Но она не обратила внимания на его слова.

— А вот операцию мне действительно предстоит сделать. Но не воображайте, будто вы уговорили. Ходила смотреть на обсадную трубу, сквозь которую прополз этот Зайцев. Подумала: как страшно там было ему ползти в этом узком, тесном туннеле, да еще в воде, задыхаясь! А ведь он прополз. И вы думаете, только производственный интерес им руководил? Вы так считаете?

— А вы?

— Остроносенькая Безуглова, наша лаборантка, по ту сторону трубы его ждала. И я тоже могу сквозь мучения проползти, если меня ждать будут. Понимаете, ждать!

— А кто именно вы хотели, чтоб ждал вас? — волнуясь, спросил Балуев.

— Ну, уж не вы, во всяком случае, — рассмеялась Ольга Дмитриевна. Смутилась до слез, сказала шепотом: — Я понимаю… Вы хороший, добрый. Но добрый не потому, что вы такой всегда, а потому, что считаете: сейчас добрым правильнее и нужнее всего быть. — Говорила она как–то по–детски, бесконечно повторяя это слово «добрый» и каждый раз вкладывая в него свой особый и не совсем ясный для Павла Гавриловича смысл. — Но я хочу, я прошу вас: помогите мне самой стать доброй и чтобы я искренне простила его за то, что он соглашался, чтобы я решилась на операцию!

— Значит, все–таки есть у вас этот близкий человек?

Она ничего не ответила. Она плакала.

Павел Гаврилович осторожно погладил ее по голове.

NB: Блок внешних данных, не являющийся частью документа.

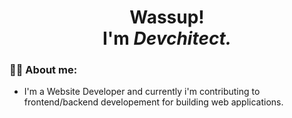   <h1 align="center">Wassup!
    <br>I'm <em>Devchitect.</em>
  </h1>
 
 ### :man_technologist: About me:
 <ul>
  <li>I'm a Website Developer and currently i'm contributing to frontend/backend developement for building web applications.</li>
</ul>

Сказал со вздохом:

— Вы мне адресок не скажете этого товарища?

Она указала глазами: там, возле зеркала, лежали письма.

Павел Гаврилович, оторвав от газеты клочок, записал адрес, свернул бумажку, сунул в нагрудный карман.

Спросил:

— Может, пройдемся? — взглянул в окошко. — Луна.

Она отрицательно качнула головой.

Павел Гаврилович оделся, взял ее за руку, наклонился, бережно поцеловал в ладонь и ушел.

26

В эту же ночь он отправил письмо по записанному адресу и подписался полным своим служебным званием, боясь, чтобы некоторая взволнованность стиля не внушила бы адресату ненужных подозрений.

И хотя авторитет Балуева несколько пошатнулся в коллективе после того, как он еще чаще стал приходить в свободное время в вагон–лабораторию Тереховой, он упорно старался не замечать насмешек и той возникшей отчужденности, о которой мы уже говорили.

А потом приехал из Ленинграда высокий бледный человек неопределенного возраста, с серьезным, замкнутым лицом. Он навестил Балуева, без улыбки пожал ему руку, сказал:

— Поверьте, вы нам обоим сделали такое добро, такое чрезвычайное… его нельзя оценить меньше, чем возвращение к жизни.

— Это не я, а Зайцев, — сказал угрюмо Павел Гаврилович.

— Простите, но ваша фамилия — Балуев?

— Именно, — сказал Павел Гаврилович. Взял телефонную трубку и начал ругаться с Вильманом из–за того, что тот до сих пор не привез с другого перехода трос, необходимый для протаскивания дюкера.